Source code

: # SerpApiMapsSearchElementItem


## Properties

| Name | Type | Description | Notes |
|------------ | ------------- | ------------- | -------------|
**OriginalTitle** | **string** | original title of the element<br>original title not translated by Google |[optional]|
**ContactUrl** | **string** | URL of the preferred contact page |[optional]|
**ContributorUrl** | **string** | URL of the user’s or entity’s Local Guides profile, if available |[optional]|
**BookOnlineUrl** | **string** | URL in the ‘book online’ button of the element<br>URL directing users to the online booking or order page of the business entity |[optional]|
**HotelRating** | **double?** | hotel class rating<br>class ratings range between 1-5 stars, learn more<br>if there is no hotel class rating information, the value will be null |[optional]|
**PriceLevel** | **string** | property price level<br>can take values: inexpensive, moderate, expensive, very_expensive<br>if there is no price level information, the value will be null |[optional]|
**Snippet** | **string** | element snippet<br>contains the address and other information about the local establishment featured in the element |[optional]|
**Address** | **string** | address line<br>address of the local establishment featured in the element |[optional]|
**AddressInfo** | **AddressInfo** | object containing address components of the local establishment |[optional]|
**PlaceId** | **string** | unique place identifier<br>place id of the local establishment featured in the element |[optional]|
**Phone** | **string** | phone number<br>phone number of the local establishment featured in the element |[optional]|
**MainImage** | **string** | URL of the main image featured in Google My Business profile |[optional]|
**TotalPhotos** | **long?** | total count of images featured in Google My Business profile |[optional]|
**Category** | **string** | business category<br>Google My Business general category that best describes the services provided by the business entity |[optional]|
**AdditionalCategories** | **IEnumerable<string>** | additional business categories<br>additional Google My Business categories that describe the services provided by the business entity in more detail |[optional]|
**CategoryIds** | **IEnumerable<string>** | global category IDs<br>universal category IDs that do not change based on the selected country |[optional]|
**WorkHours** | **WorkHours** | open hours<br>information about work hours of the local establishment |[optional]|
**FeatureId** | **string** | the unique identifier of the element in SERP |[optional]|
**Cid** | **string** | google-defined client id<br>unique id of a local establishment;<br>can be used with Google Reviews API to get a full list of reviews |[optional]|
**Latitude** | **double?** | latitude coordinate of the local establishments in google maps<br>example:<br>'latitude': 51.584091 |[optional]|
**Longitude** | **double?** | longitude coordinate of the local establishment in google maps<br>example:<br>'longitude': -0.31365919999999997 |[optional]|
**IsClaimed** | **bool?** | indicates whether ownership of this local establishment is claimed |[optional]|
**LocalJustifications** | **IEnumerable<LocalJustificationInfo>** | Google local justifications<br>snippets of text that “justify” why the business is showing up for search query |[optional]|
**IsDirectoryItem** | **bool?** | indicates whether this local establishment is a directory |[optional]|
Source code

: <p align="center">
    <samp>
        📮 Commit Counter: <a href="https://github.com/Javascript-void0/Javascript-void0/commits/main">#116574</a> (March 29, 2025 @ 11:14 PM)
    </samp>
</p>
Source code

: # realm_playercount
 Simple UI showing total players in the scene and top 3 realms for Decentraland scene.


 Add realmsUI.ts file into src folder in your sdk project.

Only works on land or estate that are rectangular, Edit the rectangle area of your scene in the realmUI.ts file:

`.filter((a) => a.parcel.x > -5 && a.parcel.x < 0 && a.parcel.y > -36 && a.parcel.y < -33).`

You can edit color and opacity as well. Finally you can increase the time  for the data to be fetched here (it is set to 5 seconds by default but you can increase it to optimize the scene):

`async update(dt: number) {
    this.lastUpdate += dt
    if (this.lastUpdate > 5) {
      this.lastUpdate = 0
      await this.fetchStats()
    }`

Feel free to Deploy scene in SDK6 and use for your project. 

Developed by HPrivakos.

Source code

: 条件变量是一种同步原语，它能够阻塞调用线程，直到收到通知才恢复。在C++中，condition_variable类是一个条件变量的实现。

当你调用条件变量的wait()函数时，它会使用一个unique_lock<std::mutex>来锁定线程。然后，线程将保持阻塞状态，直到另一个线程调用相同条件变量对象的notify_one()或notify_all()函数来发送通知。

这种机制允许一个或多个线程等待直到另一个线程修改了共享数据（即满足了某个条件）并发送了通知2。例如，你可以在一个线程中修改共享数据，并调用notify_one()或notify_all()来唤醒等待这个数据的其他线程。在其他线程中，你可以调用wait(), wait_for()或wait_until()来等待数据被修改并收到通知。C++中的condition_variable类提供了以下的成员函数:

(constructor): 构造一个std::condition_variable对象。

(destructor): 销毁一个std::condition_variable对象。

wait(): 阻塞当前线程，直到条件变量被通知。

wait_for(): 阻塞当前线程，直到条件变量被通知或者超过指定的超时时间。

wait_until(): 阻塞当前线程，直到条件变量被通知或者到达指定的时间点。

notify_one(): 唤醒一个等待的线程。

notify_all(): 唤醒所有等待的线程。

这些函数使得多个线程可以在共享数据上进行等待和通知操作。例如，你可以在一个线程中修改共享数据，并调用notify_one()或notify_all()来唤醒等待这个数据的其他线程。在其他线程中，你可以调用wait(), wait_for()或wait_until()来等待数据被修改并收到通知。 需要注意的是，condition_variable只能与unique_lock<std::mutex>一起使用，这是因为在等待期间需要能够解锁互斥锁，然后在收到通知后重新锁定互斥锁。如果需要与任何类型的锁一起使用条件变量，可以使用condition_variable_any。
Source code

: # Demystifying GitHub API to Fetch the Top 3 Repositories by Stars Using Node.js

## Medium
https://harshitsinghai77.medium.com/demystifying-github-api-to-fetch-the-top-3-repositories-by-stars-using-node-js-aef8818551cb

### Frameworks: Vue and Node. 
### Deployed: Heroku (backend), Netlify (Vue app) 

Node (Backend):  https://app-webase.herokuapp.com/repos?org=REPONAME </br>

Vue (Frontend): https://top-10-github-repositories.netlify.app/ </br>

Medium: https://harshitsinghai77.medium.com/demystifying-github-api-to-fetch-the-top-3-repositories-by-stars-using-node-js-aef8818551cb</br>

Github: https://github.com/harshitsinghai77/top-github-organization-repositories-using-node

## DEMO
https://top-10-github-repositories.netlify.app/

----

[PROBLEM TO SOLVE] Show me every line in the data above that includes "identifier".

[EXPECTED ANSWER]
**PlaceId** | **string** | unique place identifier<br>place id of the local establishment featured in the element |[optional]|
**FeatureId** | **string** | the unique identifier of the element in SERP |[optional]|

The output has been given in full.